Assignee's U.S. Pat. No. 4,744,802 (Schwabel) discloses nucleating alpha alumina monohydrate with particles of alpha alumina, iron oxide or their respective precursors to produce alpha alumina ceramic abrasive grits. While the Schwabel disclosure indicates that the particle size of the nucleating agent can vary considerably, it discloses that, in the case of alpha alumina, a particle size from about 80 to about 100 nm was found useful but smaller and larger particles were also thought to be useful. The Schwabel patent discloses nucleating with ferric nitrate (iron oxide precursor) solution which transformed to particulate crystalline iron oxide particles in situ of an unknown particle size during processing prior to sintering and particulate alpha ferric oxide having a particle size of 0.2.times.0.02 micrometer (200.times.20 nm). Schwabel makes no mention that an unexpected performance improvement could result from seeding with particulate crystalline iron oxide having a particle size of less than 150 nm.

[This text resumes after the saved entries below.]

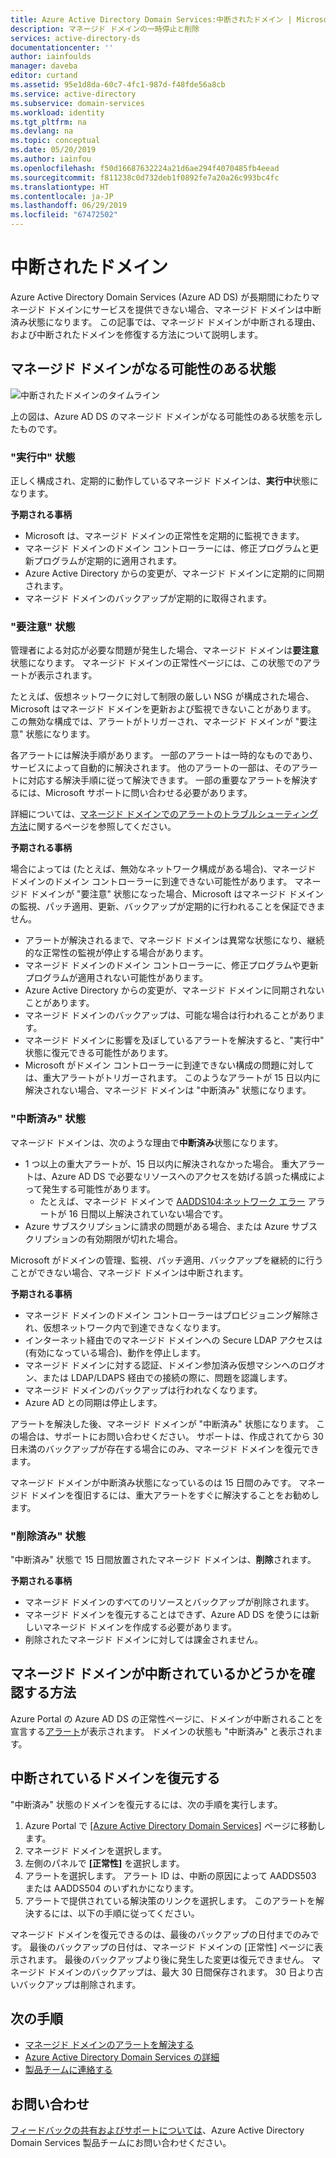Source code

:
 ```yaml
---
title: Azure Active Directory Domain Services:中断されたドメイン | Microsoft Docs
description: マネージド ドメインの一時停止と削除
services: active-directory-ds
documentationcenter: ''
author: iainfoulds
manager: daveba
editor: curtand
ms.assetid: 95e1d8da-60c7-4fc1-987d-f48fde56a8cb
ms.service: active-directory
ms.subservice: domain-services
ms.workload: identity
ms.tgt_pltfrm: na
ms.devlang: na
ms.topic: conceptual
ms.date: 05/20/2019
ms.author: iainfou
ms.openlocfilehash: f50d16687632224a21d6ae294f4070485fb4eead
ms.sourcegitcommit: f811238c0d732deb1f0892fe7a20a26c993bc4fc
ms.translationtype: HT
ms.contentlocale: ja-JP
ms.lasthandoff: 06/29/2019
ms.locfileid: "67472502"
---
```

# <a name="suspended-domains"></a>中断されたドメイン
Azure Active Directory Domain Services (Azure AD DS) が長期間にわたりマネージド ドメインにサービスを提供できない場合、マネージド ドメインは中断済み状態になります。 この記事では、マネージド ドメインが中断される理由、および中断されたドメインを修復する方法について説明します。


## <a name="states-your-managed-domain-can-be-in"></a>マネージド ドメインがなる可能性のある状態

![中断されたドメインのタイムライン](media/active-directory-domain-services-suspension/suspension-timeline.PNG)

上の図は、Azure AD DS のマネージド ドメインがなる可能性のある状態を示したものです。

### <a name="running-state"></a>"実行中" 状態
正しく構成され、定期的に動作しているマネージド ドメインは、**実行中**状態になります。

**予期される事柄**
* Microsoft は、マネージド ドメインの正常性を定期的に監視できます。
* マネージド ドメインのドメイン コントローラーには、修正プログラムと更新プログラムが定期的に適用されます。
* Azure Active Directory からの変更が、マネージド ドメインに定期的に同期されます。
* マネージド ドメインのバックアップが定期的に取得されます。


### <a name="needs-attention-state"></a>"要注意" 状態
管理者による対応が必要な問題が発生した場合、マネージド ドメインは**要注意**状態になります。 マネージド ドメインの正常性ページには、この状態でのアラートが表示されます。

たとえば、仮想ネットワークに対して制限の厳しい NSG が構成された場合、Microsoft はマネージド ドメインを更新および監視できないことがあります。 この無効な構成では、アラートがトリガーされ、マネージド ドメインが "要注意" 状態になります。

各アラートには解決手順があります。 一部のアラートは一時的なものであり、サービスによって自動的に解決されます。 他のアラートの一部は、そのアラートに対応する解決手順に従って解決できます。 一部の重要なアラートを解決するには、Microsoft サポートに問い合わせる必要があります。

詳細については、[マネージド ドメインでのアラートのトラブルシューティング方法](troubleshoot-alerts.md)に関するページを参照してください。

**予期される事柄**

場合によっては (たとえば、無効なネットワーク構成がある場合)、マネージド ドメインのドメイン コントローラーに到達できない可能性があります。 マネージド ドメインが "要注意" 状態になった場合、Microsoft はマネージド ドメインの監視、パッチ適用、更新、バックアップが定期的に行われることを保証できません。

* アラートが解決されるまで、マネージド ドメインは異常な状態になり、継続的な正常性の監視が停止する場合があります。
* マネージド ドメインのドメイン コントローラーに、修正プログラムや更新プログラムが適用されない可能性があります。
* Azure Active Directory からの変更が、マネージド ドメインに同期されないことがあります。
* マネージド ドメインのバックアップは、可能な場合は行われることがあります。
* マネージド ドメインに影響を及ぼしているアラートを解決すると、"実行中" 状態に復元できる可能性があります。
* Microsoft がドメイン コントローラーに到達できない構成の問題に対しては、重大アラートがトリガーされます。 このようなアラートが 15 日以内に解決されない場合、マネージド ドメインは "中断済み" 状態になります。


### <a name="the-suspended-state"></a>"中断済み" 状態
マネージド ドメインは、次のような理由で**中断済み**状態になります。

* 1 つ以上の重大アラートが、15 日以内に解決されなかった場合。 重大アラートは、Azure AD DS で必要なリソースへのアクセスを妨げる誤った構成によって発生する可能性があります。
    * たとえば、マネージド ドメインで [AADDS104:ネットワーク エラー](alert-nsg.md) アラートが 16 日間以上解決されていない場合です。
* Azure サブスクリプションに請求の問題がある場合、または Azure サブスクリプションの有効期限が切れた場合。

Microsoft がドメインの管理、監視、パッチ適用、バックアップを継続的に行うことができない場合、マネージド ドメインは中断されます。

**予期される事柄**
* マネージド ドメインのドメイン コントローラーはプロビジョニング解除され、仮想ネットワーク内で到達できなくなります。
* インターネット経由でのマネージド ドメインへの Secure LDAP アクセスは (有効になっている場合)、動作を停止します。
* マネージド ドメインに対する認証、ドメイン参加済み仮想マシンへのログオン、または LDAP/LDAPS 経由での接続の際に、問題を認識します。
* マネージド ドメインのバックアップは行われなくなります。
* Azure AD との同期は停止します。

アラートを解決した後、マネージド ドメインが "中断済み" 状態になります。 この場合は、サポートにお問い合わせください。
サポートは、作成されてから 30 日未満のバックアップが存在する場合にのみ、マネージド ドメインを復元できます。

マネージド ドメインが中断済み状態になっているのは 15 日間のみです。 マネージド ドメインを復旧するには、重大アラートをすぐに解決することをお勧めします。


### <a name="deleted-state"></a>"削除済み" 状態
"中断済み" 状態で 15 日間放置されたマネージド ドメインは、**削除**されます。

**予期される事柄**
* マネージド ドメインのすべてのリソースとバックアップが削除されます。
* マネージド ドメインを復元することはできず、Azure AD DS を使うには新しいマネージド ドメインを作成する必要があります。
* 削除されたマネージド ドメインに対しては課金されません。


## <a name="how-do-you-know-if-your-managed-domain-is-suspended"></a>マネージド ドメインが中断されているかどうかを確認する方法
Azure Portal の Azure AD DS の正常性ページに、ドメインが中断されることを宣言する[アラート](troubleshoot-alerts.md)が表示されます。 ドメインの状態も "中断済み" と表示されます。


## <a name="restore-a-suspended-domain"></a>中断されているドメインを復元する
"中断済み" 状態のドメインを復元するには、次の手順を実行します。

1. Azure Portal で [[Azure Active Directory Domain Services]](https://portal.azure.com/#blade/HubsExtension/Resources/resourceType/Microsoft.AAD%2FdomainServices) ページに移動します。
2. マネージド ドメインを選択します。
3. 左側のパネルで **[正常性]** を選択します。
4. アラートを選択します。 アラート ID は、中断の原因によって AADDS503 または AADDS504 のいずれかになります。
5. アラートで提供されている解決策のリンクを選択します。 このアラートを解決するには、以下の手順に従ってください。

マネージド ドメインを復元できるのは、最後のバックアップの日付までのみです。 最後のバックアップの日付は、マネージド ドメインの [正常性] ページに表示されます。 最後のバックアップより後に発生した変更は復元できません。 マネージド ドメインのバックアップは、最大 30 日間保存されます。 30 日より古いバックアップは削除されます。


## <a name="next-steps"></a>次の手順
- [マネージド ドメインのアラートを解決する](troubleshoot-alerts.md)
- [Azure Active Directory Domain Services の詳細](overview.md)
- [製品チームに連絡する](contact-us.md)

## <a name="contact-us"></a>お問い合わせ
[フィードバックの共有およびサポートについては](contact-us.md)、Azure Active Directory Domain Services 製品チームにお問い合わせください。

James L. McArdle and Gary L. Messing, in an article entitled "Transformation and Microstructure Control in Boehmite-Derived Alumina by Ferric Oxide Seeding" in Advanced Ceramic Materials, Volume 3, No. 4, 1988, disclose nucleating alumina gels with particulate ferric oxide to enhance the transformation from gamma alumina to alpha alumina. The nucleating agents include either alpha alumina particles or alpha ferric oxide particles having a particle size distribution of 15 to 90 nm with 80% of the particles being between 30 and 70 nm. The article does not, however, suggest that abrasive grain with unexpected improvement in performance may be obtained from utilizing crystalline iron oxide nucleating particles of an average particle size less than 150 nm.